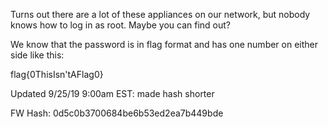Turns out there are a lot of these appliances on our network, but nobody knows how to log in as root. Maybe you can find out?

We know that the password is in flag format and has one number on either side like this:

flag{0ThisIsn'tAFlag0}

Updated 9/25/19 9:00am EST: made hash shorter

FW Hash: 0d5c0b3700684be6b53ed2ea7b449bde


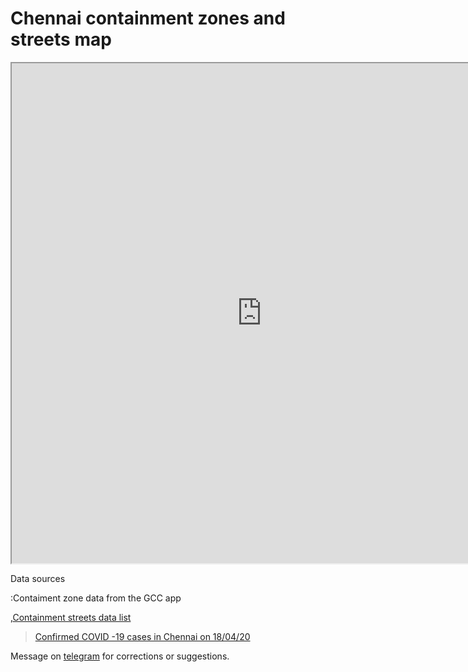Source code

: <html>
<head>
</head>  
<body>

<h1>Chennai containment zones and streets map</h1>

<iframe src="https://www.google.co.in/maps/d/u/0/embed?mid=1cB9aB7wFszdzKCsBR45bZE6A6gxs3hIz" width="800" height="800"></iframe>

<p>Data sources</p>:Contaiment zone data from the GCC app</p>,<a href="https://imgur.com/a/RNyuJiz">Containment streets data list</a>



<blockquote class="imgur-embed-pub" lang="en" data-id="a/KiZTnez"  ><a href="//imgur.com/a/KiZTnez">Confirmed COVID -19 cases in Chennai on 18/04/20</a></blockquote><script async src="//s.imgur.com/min/embed.js" charset="utf-8"></script>

Message on <a href="https://t.me/elseasama">telegram</a> for corrections or suggestions.
</body>
</html>

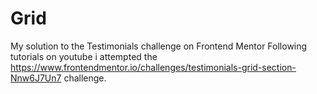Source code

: # Grid
My solution to the Testimonials challenge on Frontend Mentor
Following tutorials on youtube i attempted the https://www.frontendmentor.io/challenges/testimonials-grid-section-Nnw6J7Un7 challenge.
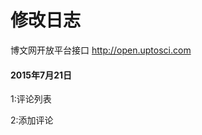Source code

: 修改日志
==========
博文网开放平台接口 http://open.uptosci.com 


<h4>2015年7月21日</h4>
<p>1:评论列表</p>
<p>2:添加评论</p>


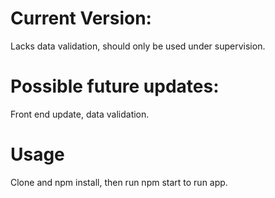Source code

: # Current Version: 
Lacks data validation, should only be used under supervision.

# Possible future updates: 
Front end update, data validation.

# Usage
Clone and npm install, then run npm start to run app. 
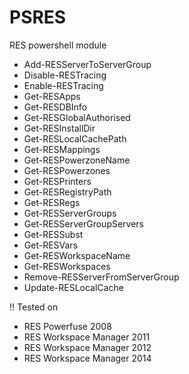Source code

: PSRES
===

RES powershell module

* Add-RESServerToServerGroup
* Disable-RESTracing
* Enable-RESTracing
* Get-RESApps
* Get-RESDBInfo
* Get-RESGlobalAuthorised
* Get-RESInstallDir
* Get-RESLocalCachePath
* Get-RESMappings
* Get-RESPowerzoneName
* Get-RESPowerzones
* Get-RESPrinters
* Get-RESRegistryPath
* Get-RESRegs
* Get-RESServerGroups
* Get-RESServerGroupServers
* Get-RESSubst
* Get-RESVars
* Get-RESWorkspaceName
* Get-RESWorkspaces
* Remove-RESServerFromServerGroup
* Update-RESLocalCache

!! Tested on
* RES Powerfuse 2008
* RES Workspace Manager 2011
* RES Workspace Manager 2012
* RES Workspace Manager 2014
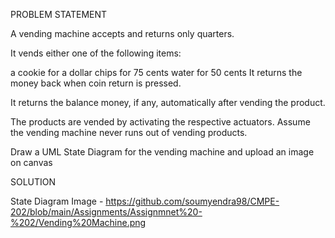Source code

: PROBLEM STATEMENT 

A vending machine accepts and returns only quarters.

It vends either one of the following items:

a cookie for a dollar
chips for 75 cents
water for 50 cents
It returns the money back when coin return is pressed.

It returns the balance money, if any, automatically after vending the product.

The products are vended by activating the respective actuators. Assume the vending machine never runs out of vending products.

Draw a UML State Diagram for the vending machine and upload an image on canvas

SOLUTION

State Diagram Image - https://github.com/soumyendra98/CMPE-202/blob/main/Assignments/Assignmnet%20-%202/Vending%20Machine.png
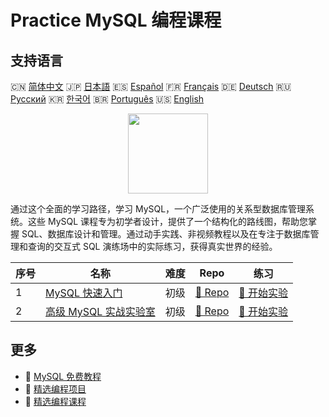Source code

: # Practice MySQL 编程课程

## 支持语言

🇨🇳 [简体中文](README_zh.md) 🇯🇵 [日本語](README_ja.md) 🇪🇸 [Español](README_es.md) 🇫🇷 [Français](README_fr.md) 🇩🇪 [Deutsch](README_de.md) 🇷🇺 [Русский](README_ru.md) 🇰🇷 [한국어](README_ko.md) 🇧🇷 [Português](README_pt.md) 🇺🇸 [English](README.md) 

<div align="center">
<img width="128px" src="https://file.labex.io/path/3JJy1bOBmUoZ.png">
</div>

通过这个全面的学习路径，学习 MySQL，一个广泛使用的关系型数据库管理系统。这些 MySQL 课程专为初学者设计，提供了一个结构化的路线图，帮助您掌握 SQL、数据库设计和管理。通过动手实践、非视频教程以及在专注于数据库管理和查询的交互式 SQL 演练场中的实际练习，获得真实世界的经验。

|   序号 | 名称                                                                               | 难度   | Repo                                                                   | 练习                                                                     |
|--------|------------------------------------------------------------------------------------|--------|------------------------------------------------------------------------|--------------------------------------------------------------------------|
|      1 | [MySQL 快速入门](https://labex.io/zh/courses/quick-start-with-mysql)               | 初级   | [🔗 Repo](https://github.com/labex-labs/quick-start-with-mysql)        | [🚀 开始实验](https://labex.io/zh/courses/quick-start-with-mysql)        |
|      2 | [高级 MySQL 实战实验室](https://labex.io/zh/courses/advanced-mysql-practical-labs) | 初级   | [🔗 Repo](https://github.com/labex-labs/advanced-mysql-practical-labs) | [🚀 开始实验](https://labex.io/zh/courses/advanced-mysql-practical-labs) |

## 更多

- 🔗 [MySQL 免费教程](https://github.com/labex-labs/mysql-free-tutorials)
- 🔗 [精选编程项目](https://github.com/labex-labs/awesome-programming-projects)
- 🔗 [精选编程课程](https://github.com/labex-labs/awesome-programming-courses)

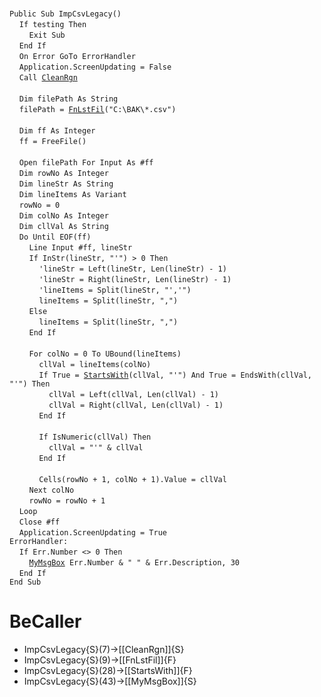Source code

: &nbsp;  &nbsp;  &nbsp;  &nbsp;  
`Public Sub ImpCsvLegacy()`  
&nbsp;&nbsp;&nbsp;&nbsp;`If testing Then`  
&nbsp;&nbsp;&nbsp;&nbsp;&nbsp;&nbsp;&nbsp;&nbsp;`Exit Sub`  
&nbsp;&nbsp;&nbsp;&nbsp;`End If`  
&nbsp;&nbsp;&nbsp;&nbsp;`On Error GoTo ErrorHandler`  
&nbsp;&nbsp;&nbsp;&nbsp;`Application.ScreenUpdating = False`  
&nbsp;&nbsp;&nbsp;&nbsp;`Call `[`CleanRgn`](CleanRgn)  
&nbsp;  &nbsp;  &nbsp;  &nbsp;  
&nbsp;&nbsp;&nbsp;&nbsp;`Dim filePath As String`  
&nbsp;&nbsp;&nbsp;&nbsp;`filePath = `[`FnLstFil`](FnLstFil)`("C:\BAK\*.csv")`  
&nbsp;  &nbsp;  &nbsp;  &nbsp;  
&nbsp;&nbsp;&nbsp;&nbsp;`Dim ff As Integer`  
&nbsp;&nbsp;&nbsp;&nbsp;`ff = FreeFile()`  
&nbsp;  &nbsp;  &nbsp;  &nbsp;  
&nbsp;&nbsp;&nbsp;&nbsp;`Open filePath For Input As #ff`  
&nbsp;&nbsp;&nbsp;&nbsp;`Dim rowNo As Integer`  
&nbsp;&nbsp;&nbsp;&nbsp;`Dim lineStr As String`  
&nbsp;&nbsp;&nbsp;&nbsp;`Dim lineItems As Variant`  
&nbsp;&nbsp;&nbsp;&nbsp;`rowNo = 0`  
&nbsp;&nbsp;&nbsp;&nbsp;`Dim colNo As Integer`  
&nbsp;&nbsp;&nbsp;&nbsp;`Dim cllVal As String`  
&nbsp;&nbsp;&nbsp;&nbsp;`Do Until EOF(ff)`  
&nbsp;&nbsp;&nbsp;&nbsp;&nbsp;&nbsp;&nbsp;&nbsp;`Line Input #ff, lineStr`  
&nbsp;&nbsp;&nbsp;&nbsp;&nbsp;&nbsp;&nbsp;&nbsp;`If InStr(lineStr, "'") > 0 Then`  
&nbsp;&nbsp;&nbsp;&nbsp;&nbsp;&nbsp;&nbsp;&nbsp;&nbsp;&nbsp;&nbsp;&nbsp;`'lineStr = Left(lineStr, Len(lineStr) - 1)`  
&nbsp;&nbsp;&nbsp;&nbsp;&nbsp;&nbsp;&nbsp;&nbsp;&nbsp;&nbsp;&nbsp;&nbsp;`'lineStr = Right(lineStr, Len(lineStr) - 1)`  
&nbsp;&nbsp;&nbsp;&nbsp;&nbsp;&nbsp;&nbsp;&nbsp;&nbsp;&nbsp;&nbsp;&nbsp;`'lineItems = Split(lineStr, "','")`  
&nbsp;&nbsp;&nbsp;&nbsp;&nbsp;&nbsp;&nbsp;&nbsp;&nbsp;&nbsp;&nbsp;&nbsp;`lineItems = Split(lineStr, ",")`  
&nbsp;&nbsp;&nbsp;&nbsp;&nbsp;&nbsp;&nbsp;&nbsp;`Else`  
&nbsp;&nbsp;&nbsp;&nbsp;&nbsp;&nbsp;&nbsp;&nbsp;&nbsp;&nbsp;&nbsp;&nbsp;`lineItems = Split(lineStr, ",")`  
&nbsp;&nbsp;&nbsp;&nbsp;&nbsp;&nbsp;&nbsp;&nbsp;`End If`  
&nbsp;  &nbsp;  &nbsp;  &nbsp;  
&nbsp;&nbsp;&nbsp;&nbsp;&nbsp;&nbsp;&nbsp;&nbsp;`For colNo = 0 To UBound(lineItems)`  
&nbsp;&nbsp;&nbsp;&nbsp;&nbsp;&nbsp;&nbsp;&nbsp;&nbsp;&nbsp;&nbsp;&nbsp;`cllVal = lineItems(colNo)`  
&nbsp;&nbsp;&nbsp;&nbsp;&nbsp;&nbsp;&nbsp;&nbsp;&nbsp;&nbsp;&nbsp;&nbsp;`If True = `[`StartsWith`](StartsWith)`(cllVal, "'") And True = EndsWith(cllVal, "'") Then`  
&nbsp;&nbsp;&nbsp;&nbsp;&nbsp;&nbsp;&nbsp;&nbsp;&nbsp;&nbsp;&nbsp;&nbsp;&nbsp;&nbsp;&nbsp;&nbsp;`cllVal = Left(cllVal, Len(cllVal) - 1)`  
&nbsp;&nbsp;&nbsp;&nbsp;&nbsp;&nbsp;&nbsp;&nbsp;&nbsp;&nbsp;&nbsp;&nbsp;&nbsp;&nbsp;&nbsp;&nbsp;`cllVal = Right(cllVal, Len(cllVal) - 1)`  
&nbsp;&nbsp;&nbsp;&nbsp;&nbsp;&nbsp;&nbsp;&nbsp;&nbsp;&nbsp;&nbsp;&nbsp;`End If`  
&nbsp;  &nbsp;  &nbsp;  &nbsp;  
&nbsp;&nbsp;&nbsp;&nbsp;&nbsp;&nbsp;&nbsp;&nbsp;&nbsp;&nbsp;&nbsp;&nbsp;`If IsNumeric(cllVal) Then`  
&nbsp;&nbsp;&nbsp;&nbsp;&nbsp;&nbsp;&nbsp;&nbsp;&nbsp;&nbsp;&nbsp;&nbsp;&nbsp;&nbsp;&nbsp;&nbsp;`cllVal = "'" & cllVal`  
&nbsp;&nbsp;&nbsp;&nbsp;&nbsp;&nbsp;&nbsp;&nbsp;&nbsp;&nbsp;&nbsp;&nbsp;`End If`  
&nbsp;  &nbsp;  &nbsp;  &nbsp;  
&nbsp;&nbsp;&nbsp;&nbsp;&nbsp;&nbsp;&nbsp;&nbsp;&nbsp;&nbsp;&nbsp;&nbsp;`Cells(rowNo + 1, colNo + 1).Value = cllVal`  
&nbsp;&nbsp;&nbsp;&nbsp;&nbsp;&nbsp;&nbsp;&nbsp;`Next colNo`  
&nbsp;&nbsp;&nbsp;&nbsp;&nbsp;&nbsp;&nbsp;&nbsp;`rowNo = rowNo + 1`  
&nbsp;&nbsp;&nbsp;&nbsp;`Loop`  
&nbsp;&nbsp;&nbsp;&nbsp;`Close #ff`  
&nbsp;&nbsp;&nbsp;&nbsp;`Application.ScreenUpdating = True`  
`ErrorHandler:`  
&nbsp;&nbsp;&nbsp;&nbsp;`If Err.Number <> 0 Then`  
&nbsp;&nbsp;&nbsp;&nbsp;&nbsp;&nbsp;&nbsp;&nbsp;[`MyMsgBox`](MyMsgBox)` Err.Number & " " & Err.Description, 30`  
&nbsp;&nbsp;&nbsp;&nbsp;`End If`  
`End Sub`  


# BeCaller
- ImpCsvLegacy{S}(7)->[[CleanRgn]]{S}
- ImpCsvLegacy{S}(9)->[[FnLstFil]]{F}
- ImpCsvLegacy{S}(28)->[[StartsWith]]{F}
- ImpCsvLegacy{S}(43)->[[MyMsgBox]]{S}

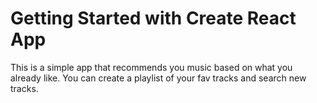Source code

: # Getting Started with Create React App

This is a simple app that recommends you music based on what you already like.
You can create a playlist of your fav tracks and search new tracks.

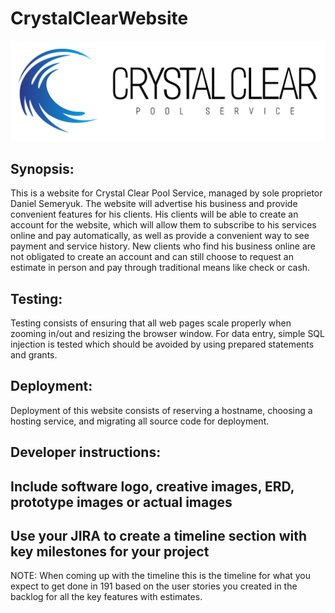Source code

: # CrystalClearWebsite
![](/pages/CClogo.PNG)

## Synopsis: 

This is a website for Crystal Clear Pool Service, managed by sole proprietor Daniel Semeryuk. The website will advertise his business and provide convenient features for 
his clients. His clients will be able to create an account for the website, which will allow them to subscribe to his services online and pay automatically, as well as
provide a convenient way to see payment and service history. New clients who find his business online are not obligated to create an account and can still choose to 
request an estimate in person and pay through traditional means like check or cash. 

## Testing:

Testing consists of ensuring that all web pages scale properly when zooming in/out and resizing the browser window. For data entry, simple SQL injection is tested which 
should be avoided by using prepared statements and grants. 

## Deployment:

Deployment of this website consists of reserving a hostname, choosing a hosting service, and migrating all source code for deployment.

## Developer instructions: 

## Include software logo, creative images, ERD, prototype images or actual images 

## Use your JIRA to create a timeline section with key milestones for your project

NOTE: When coming up with the timeline this is the timeline for what you expect to get done in 191 based on the user stories you created in the backlog for all the key features with estimates.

=== Task details ===
Tell how many lines of the data above contain the word "provide", giving the number by itself.

=== Answer below ===
2